### EXERCISE MATERIALS
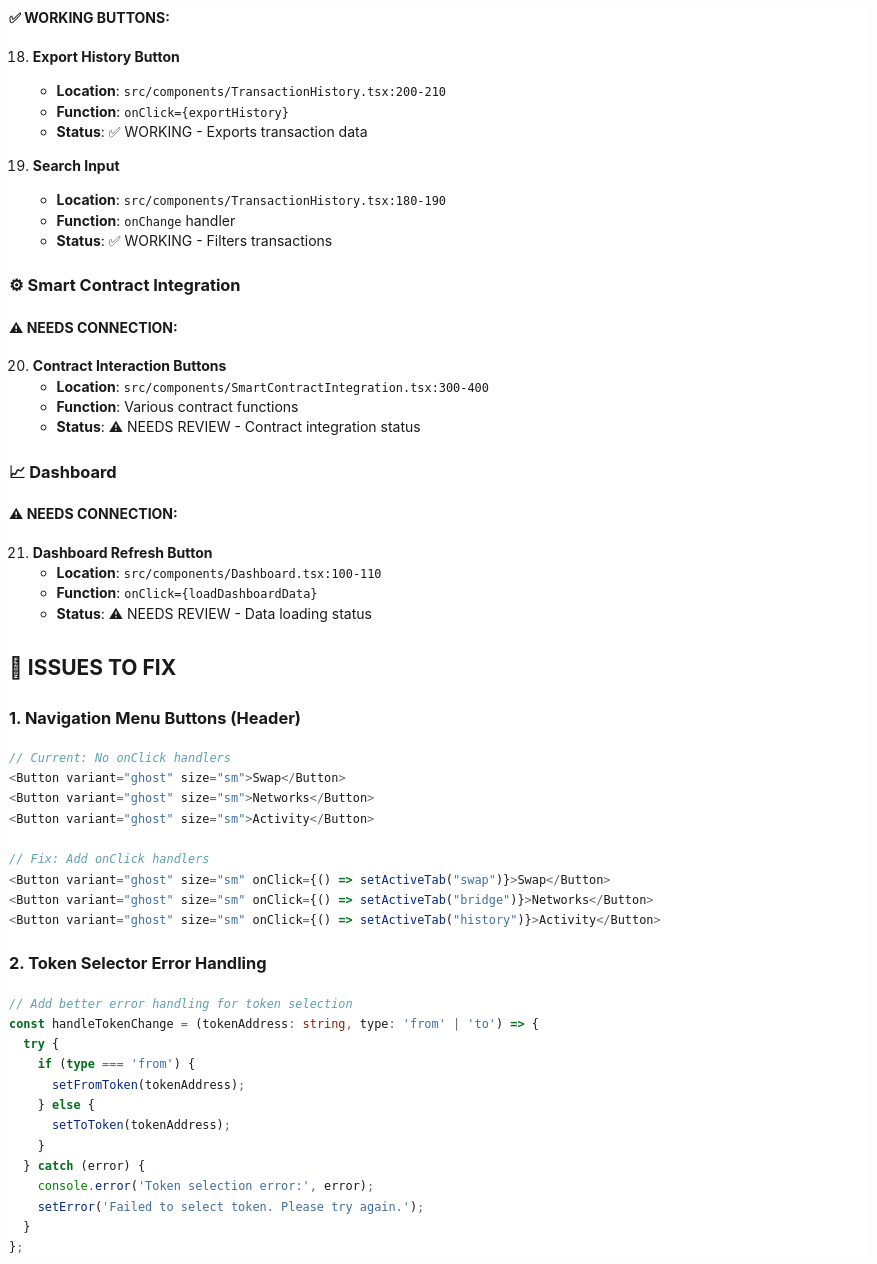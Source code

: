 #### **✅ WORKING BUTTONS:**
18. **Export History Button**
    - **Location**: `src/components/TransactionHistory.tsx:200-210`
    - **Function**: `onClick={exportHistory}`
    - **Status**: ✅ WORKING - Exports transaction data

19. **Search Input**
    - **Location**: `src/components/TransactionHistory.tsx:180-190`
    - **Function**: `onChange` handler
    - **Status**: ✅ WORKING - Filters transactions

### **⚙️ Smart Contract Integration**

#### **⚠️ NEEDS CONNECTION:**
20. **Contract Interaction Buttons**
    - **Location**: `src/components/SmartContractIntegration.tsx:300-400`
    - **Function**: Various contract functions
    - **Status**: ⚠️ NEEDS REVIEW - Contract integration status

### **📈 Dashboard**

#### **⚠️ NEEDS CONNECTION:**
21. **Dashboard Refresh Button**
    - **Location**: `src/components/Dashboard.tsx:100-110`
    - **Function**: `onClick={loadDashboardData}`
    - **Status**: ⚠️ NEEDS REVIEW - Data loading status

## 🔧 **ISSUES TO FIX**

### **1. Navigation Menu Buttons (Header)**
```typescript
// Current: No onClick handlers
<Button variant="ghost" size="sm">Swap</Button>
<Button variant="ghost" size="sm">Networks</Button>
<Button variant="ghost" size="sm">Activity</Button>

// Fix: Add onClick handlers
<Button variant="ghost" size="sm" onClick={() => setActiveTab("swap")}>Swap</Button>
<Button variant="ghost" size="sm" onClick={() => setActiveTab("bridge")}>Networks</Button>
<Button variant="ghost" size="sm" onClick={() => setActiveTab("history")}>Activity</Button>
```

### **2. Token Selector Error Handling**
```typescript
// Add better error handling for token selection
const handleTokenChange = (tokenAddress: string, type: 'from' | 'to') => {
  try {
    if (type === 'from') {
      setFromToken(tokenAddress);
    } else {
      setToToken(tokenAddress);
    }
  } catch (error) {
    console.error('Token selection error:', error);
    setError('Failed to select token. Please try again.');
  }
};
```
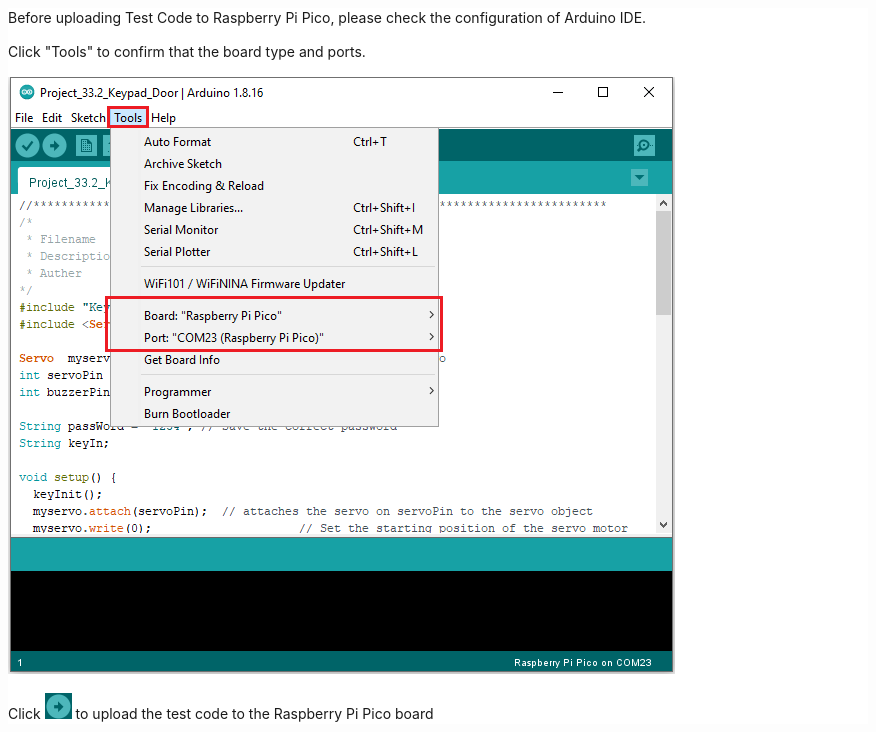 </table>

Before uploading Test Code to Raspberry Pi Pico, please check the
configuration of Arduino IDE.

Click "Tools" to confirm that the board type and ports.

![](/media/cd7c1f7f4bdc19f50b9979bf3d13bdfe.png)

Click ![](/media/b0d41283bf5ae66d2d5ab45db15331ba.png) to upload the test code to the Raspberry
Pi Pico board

### WHAT IS EXPECTED
A word-for-word retyping of every record is required, without the pictures.

### SOLUTION FOR THIS TASK
Source code

: #### **✅ WORKING BUTTONS:**
18. **Export History Button**
    - **Location**: `src/components/TransactionHistory.tsx:200-210`
    - **Function**: `onClick={exportHistory}`
    - **Status**: ✅ WORKING - Exports transaction data

19. **Search Input**
    - **Location**: `src/components/TransactionHistory.tsx:180-190`
    - **Function**: `onChange` handler
    - **Status**: ✅ WORKING - Filters transactions

### **⚙️ Smart Contract Integration**

#### **⚠️ NEEDS CONNECTION:**
20. **Contract Interaction Buttons**
    - **Location**: `src/components/SmartContractIntegration.tsx:300-400`
    - **Function**: Various contract functions
    - **Status**: ⚠️ NEEDS REVIEW - Contract integration status

### **📈 Dashboard**

#### **⚠️ NEEDS CONNECTION:**
21. **Dashboard Refresh Button**
    - **Location**: `src/components/Dashboard.tsx:100-110`
    - **Function**: `onClick={loadDashboardData}`
    - **Status**: ⚠️ NEEDS REVIEW - Data loading status

## 🔧 **ISSUES TO FIX**

### **1. Navigation Menu Buttons (Header)**
```typescript
// Current: No onClick handlers
<Button variant="ghost" size="sm">Swap</Button>
<Button variant="ghost" size="sm">Networks</Button>
<Button variant="ghost" size="sm">Activity</Button>

// Fix: Add onClick handlers
<Button variant="ghost" size="sm" onClick={() => setActiveTab("swap")}>Swap</Button>
<Button variant="ghost" size="sm" onClick={() => setActiveTab("bridge")}>Networks</Button>
<Button variant="ghost" size="sm" onClick={() => setActiveTab("history")}>Activity</Button>
```

### **2. Token Selector Error Handling**
```typescript
// Add better error handling for token selection
const handleTokenChange = (tokenAddress: string, type: 'from' | 'to') => {
  try {
    if (type === 'from') {
      setFromToken(tokenAddress);
    } else {
      setToToken(tokenAddress);
    }
  } catch (error) {
    console.error('Token selection error:', error);
    setError('Failed to select token. Please try again.');
  }
};
```
 </table>

Before uploading Test Code to Raspberry Pi Pico, please check the
configuration of Arduino IDE.

Click "Tools" to confirm that the board type and ports.

![](/media/cd7c1f7f4bdc19f50b9979bf3d13bdfe.png)

Click ![](/media/b0d41283bf5ae66d2d5ab45db15331ba.png) to upload the test code to the Raspberry
Pi Pico board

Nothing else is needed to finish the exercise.